Of course, the other side of the equation is not pristine here, the interviewer can be just as much to blame for a terrible interview, either through lack of training, empathy, preparation or a host of other reasons, but that’s a whole separate discussion. So, why are we so bad at interviews? You can probably think of quite a few reasons straight away:

  • it is a high pressure situation, you were nervous
  • you just didn’t “click” with the interviewer
  • you were asked all the “wrong” questions
  • sometimes you just have a bad day

Infact, you can often work yourself into a self-righteous frenzy after a bad interview, thinking how every circumstance seemed to conspire against you, it was beyond your control, there was nothing you could do – hell, you didn’t even want to work for that stupid company anyway! But, deep down, we all know that those excuses are just so much bullshit. The truth is there were many things we could have done, but by the time the interview started it was much too late. I’ll use a story to demonstrate.
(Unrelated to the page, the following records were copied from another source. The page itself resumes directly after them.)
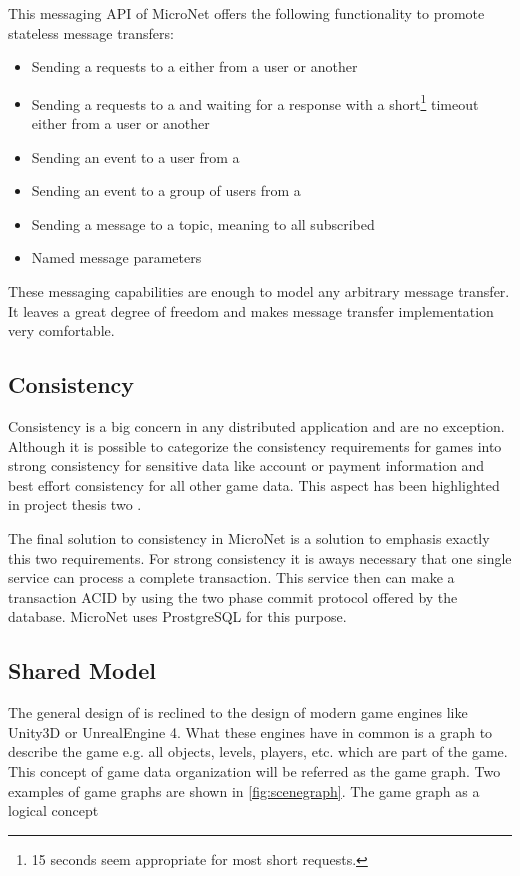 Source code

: This messaging API of MicroNet offers the following functionality to promote
stateless message transfers:

\begin{itemize}
  \item Sending a requests to a \ms{} either from a user or another \ms{}
  \item Sending a requests to a \ms{} and waiting for a response with a
  short\footnote{15 seconds seem appropriate for most short requests.} timeout
  either from a user or another \ms{}
  \item Sending an event to a user from a \ms{}
  \item Sending an event to a group of users from a \ms{}
  \item Sending a message to a topic, meaning to all subscribed \mss{}
  \item Named message parameters
\end{itemize}

These messaging capabilities are enough to model any arbitrary message transfer.
It leaves a great degree of freedom and makes message transfer implementation
very comfortable. 

\subsection{Consistency}

Consistency is a big concern in any distributed application and \ogs{} are no
exception. Although it is possible to categorize the consistency requirements
for games into strong consistency for sensitive data like account or payment
information and best effort consistency for all other game data. This aspect has
been highlighted in project thesis two .

The final solution to consistency in MicroNet is a solution to emphasis
exactly this two requirements. For strong consistency it is aways necessary that
one single service can process a complete transaction. This service then can
make a transaction ACID by using the two phase commit protocol offered by the
database. MicroNet uses ProstgreSQL for this purpose.

\subsection{Shared Model}

The general design of \mn{} is reclined to the design of modern game engines
like Unity3D or UnrealEngine 4. What these engines have in common is a graph to
describe the game e.g. all objects, levels, players, etc. which are part of the
game. This concept of game data organization will be referred as the game graph.
Two examples of game graphs are shown in \autoref{fig:scenegraph}. The game
graph as a logical concept 


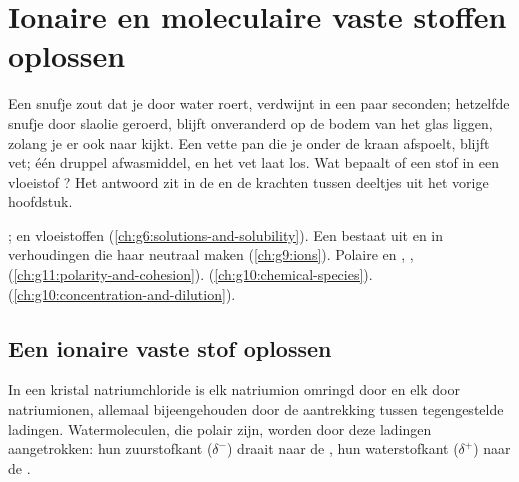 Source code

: \chapter{Ionaire en moleculaire vaste stoffen oplossen}\label{ch:g11:dissolution}

Een snufje zout dat je door water roert, verdwijnt in een paar seconden;
hetzelfde snufje door slaolie geroerd, blijft onveranderd op de bodem van
het glas liggen, zolang je er ook naar kijkt. Een vette pan die je onder
de kraan afspoelt, blijft vet; één druppel afwasmiddel, en het vet laat
los. Wat bepaalt of een stof in een vloeistof ? Het antwoord zit
in de  en de krachten tussen deeltjes uit het vorige
hoofdstuk.

\begin{recall}
;  en  vloeistoffen
(\cref{ch:g6:solutions-and-solubility}). Een  bestaat uit
 en  in verhoudingen die haar neutraal maken
(\cref{ch:g9:ions}). Polaire en , ,
 (\cref{ch:g11:polarity-and-cohesion}).
 (\cref{ch:g10:chemical-species}).  (\cref{ch:g10:concentration-and-dilution}).
\end{recall}

\section{Een ionaire vaste stof oplossen}

In een kristal natriumchloride is elk natriumion  omringd door
  en elk  door natriumionen, allemaal
bijeengehouden door de aantrekking tussen tegengestelde ladingen.
Watermoleculen, die polair zijn, worden door deze ladingen aangetrokken:
hun zuurstofkant ($\delta^-$) draait naar de , hun waterstofkant
($\delta^+$) naar de .

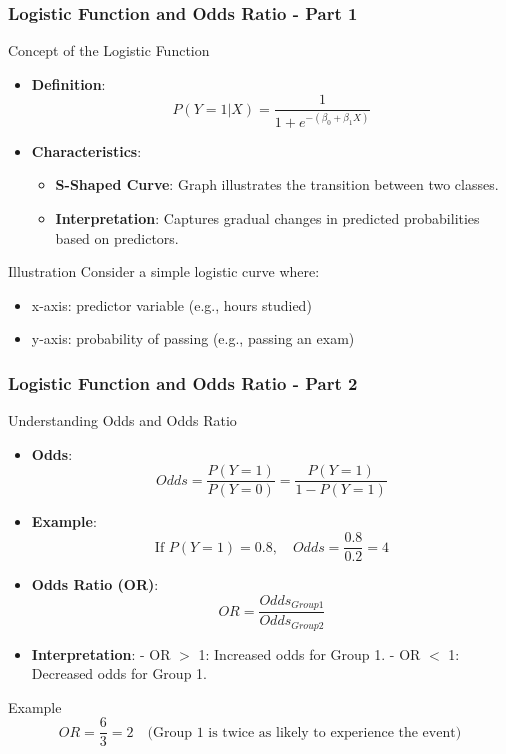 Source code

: \documentclass[aspectratio=169]{beamer}
\begin{document}
\begin{frame}[fragile]
    \frametitle{Logistic Function and Odds Ratio - Part 1}
    
    \begin{block}{Concept of the Logistic Function}
        \begin{itemize}
            \item \textbf{Definition}: 
            \[
            P(Y=1 | X) = \frac{1}{1 + e^{-(\beta_0 + \beta_1 X)}}
            \]
            \item \textbf{Characteristics}:
            \begin{itemize}
                \item \textbf{S-Shaped Curve}: Graph illustrates the transition between two classes.
                \item \textbf{Interpretation}: Captures gradual changes in predicted probabilities based on predictors.
            \end{itemize}
        \end{itemize}
    \end{block}
    
    \begin{block}{Illustration}
        Consider a simple logistic curve where:
        \begin{itemize}
            \item x-axis: predictor variable (e.g., hours studied)
            \item y-axis: probability of passing (e.g., passing an exam)
        \end{itemize}
    \end{block}
\end{frame}

\begin{frame}[fragile]
    \frametitle{Logistic Function and Odds Ratio - Part 2}
    
    \begin{block}{Understanding Odds and Odds Ratio}
        \begin{itemize}
            \item \textbf{Odds}:
            \[
            Odds = \frac{P(Y=1)}{P(Y=0)} = \frac{P(Y=1)}{1 - P(Y=1)}
            \]
            \item \textbf{Example}:
            \[
            \text{If } P(Y=1) = 0.8, \quad Odds = \frac{0.8}{0.2} = 4
            \]
            \item \textbf{Odds Ratio (OR)}:
            \[
            OR = \frac{Odds_{Group1}}{Odds_{Group2}}
            \]
            \item \textbf{Interpretation}: 
            - OR $>$ 1: Increased odds for Group 1.
            - OR $<$ 1: Decreased odds for Group 1.
        \end{itemize}
    \end{block}
    
    \begin{block}{Example}
        \[
        OR = \frac{6}{3} = 2 \quad \text{(Group 1 is twice as likely to experience the event)}
        \]
    \end{block}
\end{frame}
\end{document}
The least stressful exam I’ve ever had was a computing theory exam in the second year of my computer science degree. I never really got “into it” during the semester, but a few weeks before exam time – for some inexplicable reason – I suddenly found the subject fascinating. I spent hours reading and hours more playing with grammars and automata. Long story short, when exam time rolled around I knew the material backwards – I groked it. There was some anxiety (you can’t eliminate it fully), but I went into the exam reasonably confident I’d blitz it (which I did). Practice and preparation made all the difference. Of course, this is hardly a revelation, everyone knows that if you study and practice you’ll do well (your parents wouldn’t shut up about it for years :)). Interviews are no different from any other skill/subject in this respect, preparation and practice are key.

Can You Wing It?

The one difference with interviews is that they are an occasional skill, almost meaningless most of the time, but of paramount importance once in a long while. It just doesn’t seem like it’s worth the effort to get good at them, especially if you happen to already have a job at the time (who knows, you may not need those skills for years). There are plenty of other subjects clamouring for your attention and anyway every interview is different, you can never predict what’s gonna happen so it would be stupid to waste your time trying. No – good communication skills and decent software development knowledge will see you through, right? Except, they don’t and it won’t. Sure, you might be able to stave off total disaster, but without preparation and practice, you’re mostly relying on luck. Things “click“; you get asked the “right” questions and are able to think of decent answers just in time. This is how most people get hired. As soon as the process gets a little more rigorous/scientific, so many candidates get weeded out that companies like Google, Facebook, Twitter etc. find themselves trying to steal people from each other since they know that those that have passed the rigorous interview processes of their competitors must be alright. The interesting thing is that the rejected candidates are not necessarily worse; they are often simply a lot less prepared and a little less lucky.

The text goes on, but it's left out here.